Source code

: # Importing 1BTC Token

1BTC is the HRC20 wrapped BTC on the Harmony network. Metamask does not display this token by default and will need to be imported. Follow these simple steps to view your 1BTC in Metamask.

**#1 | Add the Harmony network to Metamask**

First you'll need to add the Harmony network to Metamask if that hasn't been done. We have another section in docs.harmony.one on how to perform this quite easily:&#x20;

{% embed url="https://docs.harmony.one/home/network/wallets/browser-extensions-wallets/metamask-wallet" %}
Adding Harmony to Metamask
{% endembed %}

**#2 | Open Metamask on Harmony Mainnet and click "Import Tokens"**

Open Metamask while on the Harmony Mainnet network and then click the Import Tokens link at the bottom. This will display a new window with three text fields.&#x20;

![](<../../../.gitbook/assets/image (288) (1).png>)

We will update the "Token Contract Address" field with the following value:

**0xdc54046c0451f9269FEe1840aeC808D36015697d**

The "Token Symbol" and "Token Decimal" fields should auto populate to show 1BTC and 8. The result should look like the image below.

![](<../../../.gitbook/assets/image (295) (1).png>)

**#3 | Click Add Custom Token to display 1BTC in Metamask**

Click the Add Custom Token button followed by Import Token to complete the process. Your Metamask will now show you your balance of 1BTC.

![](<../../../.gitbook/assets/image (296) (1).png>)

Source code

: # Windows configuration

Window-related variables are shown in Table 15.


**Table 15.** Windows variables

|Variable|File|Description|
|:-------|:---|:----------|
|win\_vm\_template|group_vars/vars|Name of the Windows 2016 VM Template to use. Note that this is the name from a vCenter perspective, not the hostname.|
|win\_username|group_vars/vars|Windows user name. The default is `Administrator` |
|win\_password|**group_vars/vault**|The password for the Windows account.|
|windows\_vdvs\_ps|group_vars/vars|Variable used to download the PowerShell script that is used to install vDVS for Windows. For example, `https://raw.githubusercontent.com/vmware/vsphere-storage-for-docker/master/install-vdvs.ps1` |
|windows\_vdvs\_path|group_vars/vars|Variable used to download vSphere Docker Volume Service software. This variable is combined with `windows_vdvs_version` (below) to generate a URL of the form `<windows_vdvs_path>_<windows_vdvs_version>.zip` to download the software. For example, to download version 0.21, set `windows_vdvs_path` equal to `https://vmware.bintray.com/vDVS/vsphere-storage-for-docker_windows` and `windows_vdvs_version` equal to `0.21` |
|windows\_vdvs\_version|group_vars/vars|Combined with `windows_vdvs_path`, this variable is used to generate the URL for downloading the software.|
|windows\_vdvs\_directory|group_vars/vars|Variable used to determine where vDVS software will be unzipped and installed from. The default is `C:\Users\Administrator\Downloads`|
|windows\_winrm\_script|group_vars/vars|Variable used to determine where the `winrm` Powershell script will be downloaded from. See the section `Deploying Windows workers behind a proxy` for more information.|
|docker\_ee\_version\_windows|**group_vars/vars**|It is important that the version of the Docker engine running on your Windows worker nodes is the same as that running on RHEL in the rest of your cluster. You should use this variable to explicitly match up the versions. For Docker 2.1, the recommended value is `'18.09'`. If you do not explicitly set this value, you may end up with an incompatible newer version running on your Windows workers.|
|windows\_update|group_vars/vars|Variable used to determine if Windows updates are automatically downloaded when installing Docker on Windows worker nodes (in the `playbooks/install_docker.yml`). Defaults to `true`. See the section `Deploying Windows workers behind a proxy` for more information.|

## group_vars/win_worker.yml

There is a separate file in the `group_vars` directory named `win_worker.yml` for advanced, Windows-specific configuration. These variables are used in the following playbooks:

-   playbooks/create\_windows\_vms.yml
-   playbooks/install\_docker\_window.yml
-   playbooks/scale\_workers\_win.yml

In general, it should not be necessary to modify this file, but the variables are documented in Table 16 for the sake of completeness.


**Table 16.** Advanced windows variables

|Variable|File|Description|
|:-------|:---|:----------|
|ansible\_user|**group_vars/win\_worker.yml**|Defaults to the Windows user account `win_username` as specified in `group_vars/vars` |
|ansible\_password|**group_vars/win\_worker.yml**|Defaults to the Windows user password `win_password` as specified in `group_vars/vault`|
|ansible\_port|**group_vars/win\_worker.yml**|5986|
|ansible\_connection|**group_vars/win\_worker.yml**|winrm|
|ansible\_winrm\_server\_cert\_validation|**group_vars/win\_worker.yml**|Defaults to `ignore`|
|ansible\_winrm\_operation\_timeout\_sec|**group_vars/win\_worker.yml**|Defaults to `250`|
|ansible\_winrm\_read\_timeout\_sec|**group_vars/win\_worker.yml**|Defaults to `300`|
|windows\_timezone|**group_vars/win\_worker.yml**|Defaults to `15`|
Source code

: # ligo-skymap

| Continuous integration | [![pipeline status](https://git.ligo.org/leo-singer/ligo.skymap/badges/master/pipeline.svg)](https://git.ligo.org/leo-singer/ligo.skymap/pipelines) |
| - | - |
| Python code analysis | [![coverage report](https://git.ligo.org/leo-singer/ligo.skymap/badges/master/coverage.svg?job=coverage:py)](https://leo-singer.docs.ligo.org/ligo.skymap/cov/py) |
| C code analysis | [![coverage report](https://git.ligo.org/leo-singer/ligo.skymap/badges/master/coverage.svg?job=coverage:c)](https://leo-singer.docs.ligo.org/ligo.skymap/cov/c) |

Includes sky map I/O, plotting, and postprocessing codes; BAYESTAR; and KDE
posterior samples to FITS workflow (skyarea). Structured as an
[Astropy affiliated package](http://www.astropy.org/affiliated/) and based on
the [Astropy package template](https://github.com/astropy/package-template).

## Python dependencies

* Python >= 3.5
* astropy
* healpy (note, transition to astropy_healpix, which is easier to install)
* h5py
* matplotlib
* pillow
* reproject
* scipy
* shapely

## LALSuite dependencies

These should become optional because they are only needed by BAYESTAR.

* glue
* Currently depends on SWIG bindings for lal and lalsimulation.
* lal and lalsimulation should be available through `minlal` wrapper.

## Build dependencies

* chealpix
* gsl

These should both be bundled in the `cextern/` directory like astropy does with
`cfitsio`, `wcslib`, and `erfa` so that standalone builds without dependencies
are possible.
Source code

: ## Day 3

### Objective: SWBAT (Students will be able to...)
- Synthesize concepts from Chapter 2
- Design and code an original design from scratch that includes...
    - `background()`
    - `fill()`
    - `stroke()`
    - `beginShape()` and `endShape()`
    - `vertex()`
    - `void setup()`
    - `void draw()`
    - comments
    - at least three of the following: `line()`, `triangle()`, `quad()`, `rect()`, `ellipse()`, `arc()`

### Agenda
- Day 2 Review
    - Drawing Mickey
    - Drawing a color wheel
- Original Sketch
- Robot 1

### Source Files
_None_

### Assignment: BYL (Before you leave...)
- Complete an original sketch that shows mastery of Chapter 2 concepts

★ ★ ★

All of the data above should be reproduced verbatim.

▶ [Result below]
Source code

: # Importing 1BTC Token

1BTC is the HRC20 wrapped BTC on the Harmony network. Metamask does not display this token by default and will need to be imported. Follow these simple steps to view your 1BTC in Metamask.

**#1 | Add the Harmony network to Metamask**

First you'll need to add the Harmony network to Metamask if that hasn't been done. We have another section in docs.harmony.one on how to perform this quite easily:&#x20;

{% embed url="https://docs.harmony.one/home/network/wallets/browser-extensions-wallets/metamask-wallet" %}
Adding Harmony to Metamask
{% endembed %}

**#2 | Open Metamask on Harmony Mainnet and click "Import Tokens"**

Open Metamask while on the Harmony Mainnet network and then click the Import Tokens link at the bottom. This will display a new window with three text fields.&#x20;

![](<../../../.gitbook/assets/image (288) (1).png>)

We will update the "Token Contract Address" field with the following value:

**0xdc54046c0451f9269FEe1840aeC808D36015697d**

The "Token Symbol" and "Token Decimal" fields should auto populate to show 1BTC and 8. The result should look like the image below.

![](<../../../.gitbook/assets/image (295) (1).png>)

**#3 | Click Add Custom Token to display 1BTC in Metamask**

Click the Add Custom Token button followed by Import Token to complete the process. Your Metamask will now show you your balance of 1BTC.

![](<../../../.gitbook/assets/image (296) (1).png>)

Source code

: # Windows configuration

Window-related variables are shown in Table 15.


**Table 15.** Windows variables

|Variable|File|Description|
|:-------|:---|:----------|
|win\_vm\_template|group_vars/vars|Name of the Windows 2016 VM Template to use. Note that this is the name from a vCenter perspective, not the hostname.|
|win\_username|group_vars/vars|Windows user name. The default is `Administrator` |
|win\_password|**group_vars/vault**|The password for the Windows account.|
|windows\_vdvs\_ps|group_vars/vars|Variable used to download the PowerShell script that is used to install vDVS for Windows. For example, `https://raw.githubusercontent.com/vmware/vsphere-storage-for-docker/master/install-vdvs.ps1` |
|windows\_vdvs\_path|group_vars/vars|Variable used to download vSphere Docker Volume Service software. This variable is combined with `windows_vdvs_version` (below) to generate a URL of the form `<windows_vdvs_path>_<windows_vdvs_version>.zip` to download the software. For example, to download version 0.21, set `windows_vdvs_path` equal to `https://vmware.bintray.com/vDVS/vsphere-storage-for-docker_windows` and `windows_vdvs_version` equal to `0.21` |
|windows\_vdvs\_version|group_vars/vars|Combined with `windows_vdvs_path`, this variable is used to generate the URL for downloading the software.|
|windows\_vdvs\_directory|group_vars/vars|Variable used to determine where vDVS software will be unzipped and installed from. The default is `C:\Users\Administrator\Downloads`|
|windows\_winrm\_script|group_vars/vars|Variable used to determine where the `winrm` Powershell script will be downloaded from. See the section `Deploying Windows workers behind a proxy` for more information.|
|docker\_ee\_version\_windows|**group_vars/vars**|It is important that the version of the Docker engine running on your Windows worker nodes is the same as that running on RHEL in the rest of your cluster. You should use this variable to explicitly match up the versions. For Docker 2.1, the recommended value is `'18.09'`. If you do not explicitly set this value, you may end up with an incompatible newer version running on your Windows workers.|
|windows\_update|group_vars/vars|Variable used to determine if Windows updates are automatically downloaded when installing Docker on Windows worker nodes (in the `playbooks/install_docker.yml`). Defaults to `true`. See the section `Deploying Windows workers behind a proxy` for more information.|

## group_vars/win_worker.yml

There is a separate file in the `group_vars` directory named `win_worker.yml` for advanced, Windows-specific configuration. These variables are used in the following playbooks:

-   playbooks/create\_windows\_vms.yml
-   playbooks/install\_docker\_window.yml
-   playbooks/scale\_workers\_win.yml

In general, it should not be necessary to modify this file, but the variables are documented in Table 16 for the sake of completeness.


**Table 16.** Advanced windows variables

|Variable|File|Description|
|:-------|:---|:----------|
|ansible\_user|**group_vars/win\_worker.yml**|Defaults to the Windows user account `win_username` as specified in `group_vars/vars` |
|ansible\_password|**group_vars/win\_worker.yml**|Defaults to the Windows user password `win_password` as specified in `group_vars/vault`|
|ansible\_port|**group_vars/win\_worker.yml**|5986|
|ansible\_connection|**group_vars/win\_worker.yml**|winrm|
|ansible\_winrm\_server\_cert\_validation|**group_vars/win\_worker.yml**|Defaults to `ignore`|
|ansible\_winrm\_operation\_timeout\_sec|**group_vars/win\_worker.yml**|Defaults to `250`|
|ansible\_winrm\_read\_timeout\_sec|**group_vars/win\_worker.yml**|Defaults to `300`|
|windows\_timezone|**group_vars/win\_worker.yml**|Defaults to `15`|
Source code

: # ligo-skymap

| Continuous integration | [![pipeline status](https://git.ligo.org/leo-singer/ligo.skymap/badges/master/pipeline.svg)](https://git.ligo.org/leo-singer/ligo.skymap/pipelines) |
| - | - |
| Python code analysis | [![coverage report](https://git.ligo.org/leo-singer/ligo.skymap/badges/master/coverage.svg?job=coverage:py)](https://leo-singer.docs.ligo.org/ligo.skymap/cov/py) |
| C code analysis | [![coverage report](https://git.ligo.org/leo-singer/ligo.skymap/badges/master/coverage.svg?job=coverage:c)](https://leo-singer.docs.ligo.org/ligo.skymap/cov/c) |

Includes sky map I/O, plotting, and postprocessing codes; BAYESTAR; and KDE
posterior samples to FITS workflow (skyarea). Structured as an
[Astropy affiliated package](http://www.astropy.org/affiliated/) and based on
the [Astropy package template](https://github.com/astropy/package-template).

## Python dependencies

* Python >= 3.5
* astropy
* healpy (note, transition to astropy_healpix, which is easier to install)
* h5py
* matplotlib
* pillow
* reproject
* scipy
* shapely

## LALSuite dependencies

These should become optional because they are only needed by BAYESTAR.

* glue
* Currently depends on SWIG bindings for lal and lalsimulation.
* lal and lalsimulation should be available through `minlal` wrapper.

## Build dependencies

* chealpix
* gsl

These should both be bundled in the `cextern/` directory like astropy does with
`cfitsio`, `wcslib`, and `erfa` so that standalone builds without dependencies
are possible.
Source code

: ## Day 3

### Objective: SWBAT (Students will be able to...)
- Synthesize concepts from Chapter 2
- Design and code an original design from scratch that includes...
    - `background()`
    - `fill()`
    - `stroke()`
    - `beginShape()` and `endShape()`
    - `vertex()`
    - `void setup()`
    - `void draw()`
    - comments
    - at least three of the following: `line()`, `triangle()`, `quad()`, `rect()`, `ellipse()`, `arc()`

### Agenda
- Day 2 Review
    - Drawing Mickey
    - Drawing a color wheel
- Original Sketch
- Robot 1

### Source Files
_None_

### Assignment: BYL (Before you leave...)
- Complete an original sketch that shows mastery of Chapter 2 concepts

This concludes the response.